The politics of Qatar and Washington are complex, and intelligence linking the Qatari government to bin Laden was ignored because of U.S. military concerns.

The Pentagon operates a secret air base in Qatar, Al Adid, that could be used for military action against Iraq. Al Adid, one of the largest such bases in the Gulf region, includes storage facilities for 100 warplanes and a 15,000-foot runway capable of accommodating the largest U.S. bombers, such as the B-52 and B-1.

The air base, built at a cost of $1.5 billion, was constructed under an agreement with the Qatari government reached after an April 2000 visit by Mr. Clinton's defense secretary, William Cohen. Qatar also is used to house "pre-positioned" equipment for the U.S. military, enough for a heavy brigade of several thousand troops.

Mr. Baer gathered more valuable information that U.S. intelligence officials ignored.

In the summer of 2001, he and another former CIA officer struck gold in Qatar: a list of some 600 known Islamic extremists linked to bin Laden and operating inside Saudi Arabia and Yemen. They also learned that Yemen was covering up information on the October 2000 bombing of the USS Cole in Aden harbor.

Mr. Baer met with a Saudi official in Switzerland and gave him the list of names on a computer printout. The Saudi official never got back to him.

The list contained the names of 10 al Qaeda members living in Qatar who, after September 11, would be placed on the FBI's list of most-wanted terrorists.

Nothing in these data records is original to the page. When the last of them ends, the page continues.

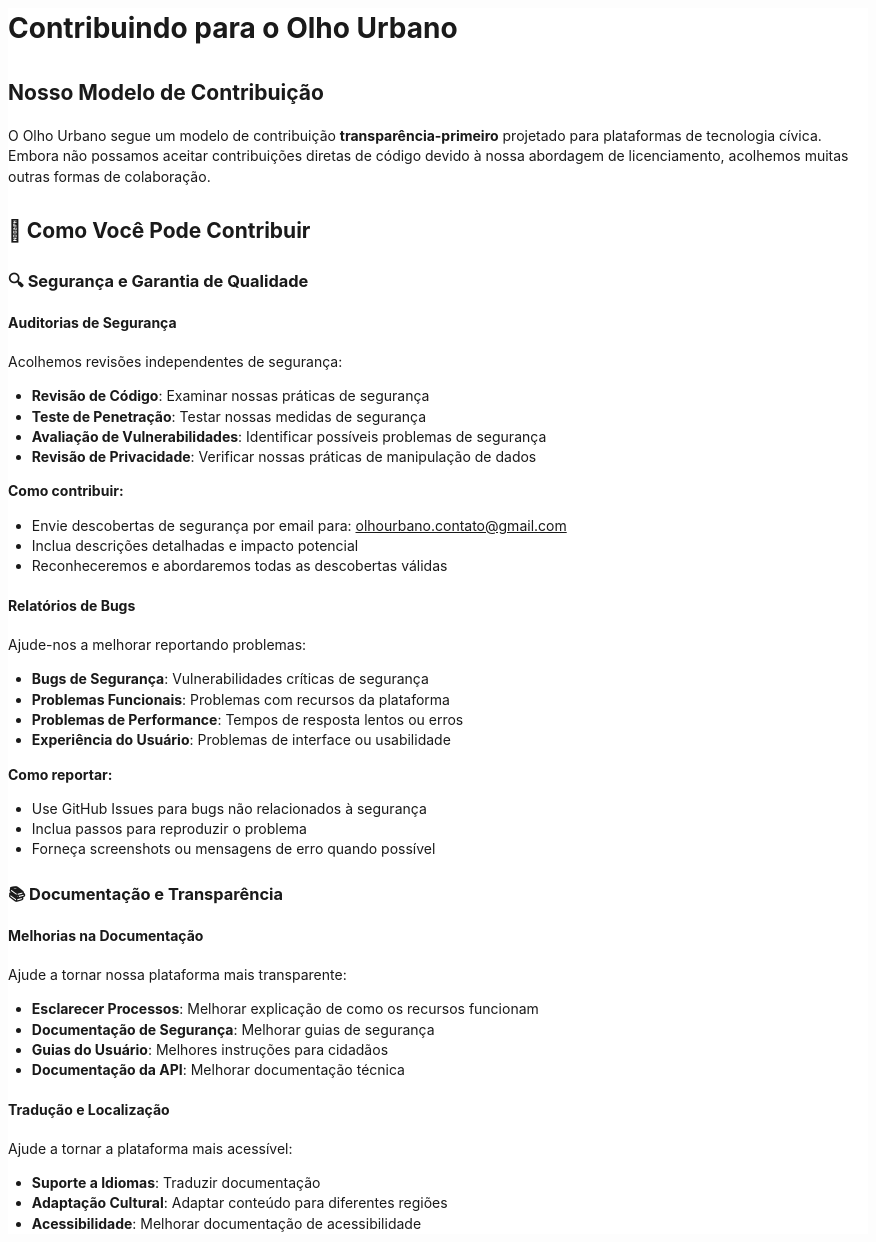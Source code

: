 # Contribuindo para o Olho Urbano

## Nosso Modelo de Contribuição

O Olho Urbano segue um modelo de contribuição **transparência-primeiro** projetado para plataformas de tecnologia cívica. Embora não possamos aceitar contribuições diretas de código devido à nossa abordagem de licenciamento, acolhemos muitas outras formas de colaboração.

## 🤝 Como Você Pode Contribuir

### 🔍 Segurança e Garantia de Qualidade

#### Auditorias de Segurança
Acolhemos revisões independentes de segurança:
- **Revisão de Código**: Examinar nossas práticas de segurança
- **Teste de Penetração**: Testar nossas medidas de segurança
- **Avaliação de Vulnerabilidades**: Identificar possíveis problemas de segurança
- **Revisão de Privacidade**: Verificar nossas práticas de manipulação de dados

**Como contribuir:**
- Envie descobertas de segurança por email para: olhourbano.contato@gmail.com
- Inclua descrições detalhadas e impacto potencial
- Reconheceremos e abordaremos todas as descobertas válidas

#### Relatórios de Bugs
Ajude-nos a melhorar reportando problemas:
- **Bugs de Segurança**: Vulnerabilidades críticas de segurança
- **Problemas Funcionais**: Problemas com recursos da plataforma
- **Problemas de Performance**: Tempos de resposta lentos ou erros
- **Experiência do Usuário**: Problemas de interface ou usabilidade

**Como reportar:**
- Use GitHub Issues para bugs não relacionados à segurança
- Inclua passos para reproduzir o problema
- Forneça screenshots ou mensagens de erro quando possível

### 📚 Documentação e Transparência

#### Melhorias na Documentação
Ajude a tornar nossa plataforma mais transparente:
- **Esclarecer Processos**: Melhorar explicação de como os recursos funcionam
- **Documentação de Segurança**: Melhorar guias de segurança
- **Guias do Usuário**: Melhores instruções para cidadãos
- **Documentação da API**: Melhorar documentação técnica

#### Tradução e Localização
Ajude a tornar a plataforma mais acessível:
- **Suporte a Idiomas**: Traduzir documentação
- **Adaptação Cultural**: Adaptar conteúdo para diferentes regiões
- **Acessibilidade**: Melhorar documentação de acessibilidade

Mr. Baer provided the same 600 names to a senior CIA officer, who passed them along to the Counterterrorist Center. Mr. Baer also faxed his new information about the Cole bombing to the CIA - to no avail.

"The CIA turned off free leads and information only because it did not like the source," Mr. Baer says, referring to himself.

The task ahead

The CIA made little headway in Iraq. Its operations against Saddam after the Persian Gulf war amounted to a dismal display of ineptitude, timidity and failure highlighting the vaunted spy agency's modern shortcomings, says foreign policy and intelligence consultant Randy Scheunemann.

"Coup plots were uncovered. Assets were killed. Sensitive equipment was lost," says Mr. Scheunemann, a former aide to Republican Senate leaders Bob Dole and Trent Lott whose proposed reforms at the CIA include repeal of the assassination ban. "The most promising venture - an umbrella coalition under the Iraqi National Congress (INC) - was first supported, then undermined, and, ultimately, abandoned by the CIA."

The CIA revived its efforts to oust the Iraqi dictator after September 11.

"Even today, CIA personnel spend more energy criticizing the INC than they do subverting Saddam Hussein," Mr. Scheunemann says.

"Running operations in the Soviet Union and Warsaw Pact was exceedingly difficult," he says of the CIA's Cold War glory days. "But the task of implementing operations that will disrupt and destroy terrorist networks and undermine their state sponsors is far more daunting."


Bill Gertz, defense and national security reporter for The Washington Times, in his new book, "Breakdown" (Regnery Publishing), details pervasive intelligence problems that allowed the United States to be blindsided by Islamic terrorists on September 11.